Prevention of Diabetes and Complications

Biography

Biography: Carina Proença

Abstract

Type 2 diabetes mellitus (DM) is a metabolic disorder characterized by chronic hyperglycemia resulting from inadequate insulin secretion and/or resistance to insulin action. Protein tyrosine phosphatase 1B (PTP1B) is considered a major
negative regulator in the insulin signaling pathway, contributing to insulin resistance. Thus, the discovery and development of selective and effective PTP1B inhibitors is a potential therapeutic target for the management of type 2 DM. Some flavonoids have already been shown to inhibit this enzyme, but the literature still lacks in depth structure-activity relationship studies. The main aim of the present work was to test a diversified panel of known and new flavonoids, with different types of substituents (-OH, -OMe and/or -OBn) in different positions, against the PTP1B inhibitory activity. The evaluation of PTP1B activity was performed in vitro by monitoring PTP1B-catalyzed hydrolysis of the substrate p-nitrophenyl phosphate (pNPP) into the product p-nitrophenolate at 405 nm in a microplate reader. The study of the inhibition type of the most active flavonoid was made using the nonlinear regression Michaelis-Menten enzymatic kinetics and the corresponding Lineweaver-Burk plot.
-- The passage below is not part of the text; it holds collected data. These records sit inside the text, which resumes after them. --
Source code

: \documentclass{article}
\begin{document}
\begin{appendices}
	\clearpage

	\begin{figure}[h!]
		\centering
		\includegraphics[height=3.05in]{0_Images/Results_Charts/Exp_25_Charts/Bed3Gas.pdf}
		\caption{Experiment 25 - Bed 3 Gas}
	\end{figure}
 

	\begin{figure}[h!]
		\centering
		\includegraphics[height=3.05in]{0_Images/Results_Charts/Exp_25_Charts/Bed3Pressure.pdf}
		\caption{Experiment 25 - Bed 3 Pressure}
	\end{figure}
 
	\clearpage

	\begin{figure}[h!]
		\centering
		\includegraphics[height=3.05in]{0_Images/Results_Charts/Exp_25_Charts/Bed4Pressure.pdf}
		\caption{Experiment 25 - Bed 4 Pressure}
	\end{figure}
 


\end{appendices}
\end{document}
Our results suggest that that the presence of -OMe groups at positions 7 and 8 in A ring, together with the presence of -OBn groups at 3’ and 4’ positions in B ring and a OH group at 3 position in C ring, increases the flavonoids’ ability to inhibit PTP1B. The most active flavonoid was 3’,4’-dimethoxy-7,8-dibenzoxyflavonol, presenting a mixed type inhibition. In conclusion, some of the tested flavonoids seem to be promising PTP1B inhibitors and potential effective drugs in the management of type 2 DM, increasing insulin sensitivity.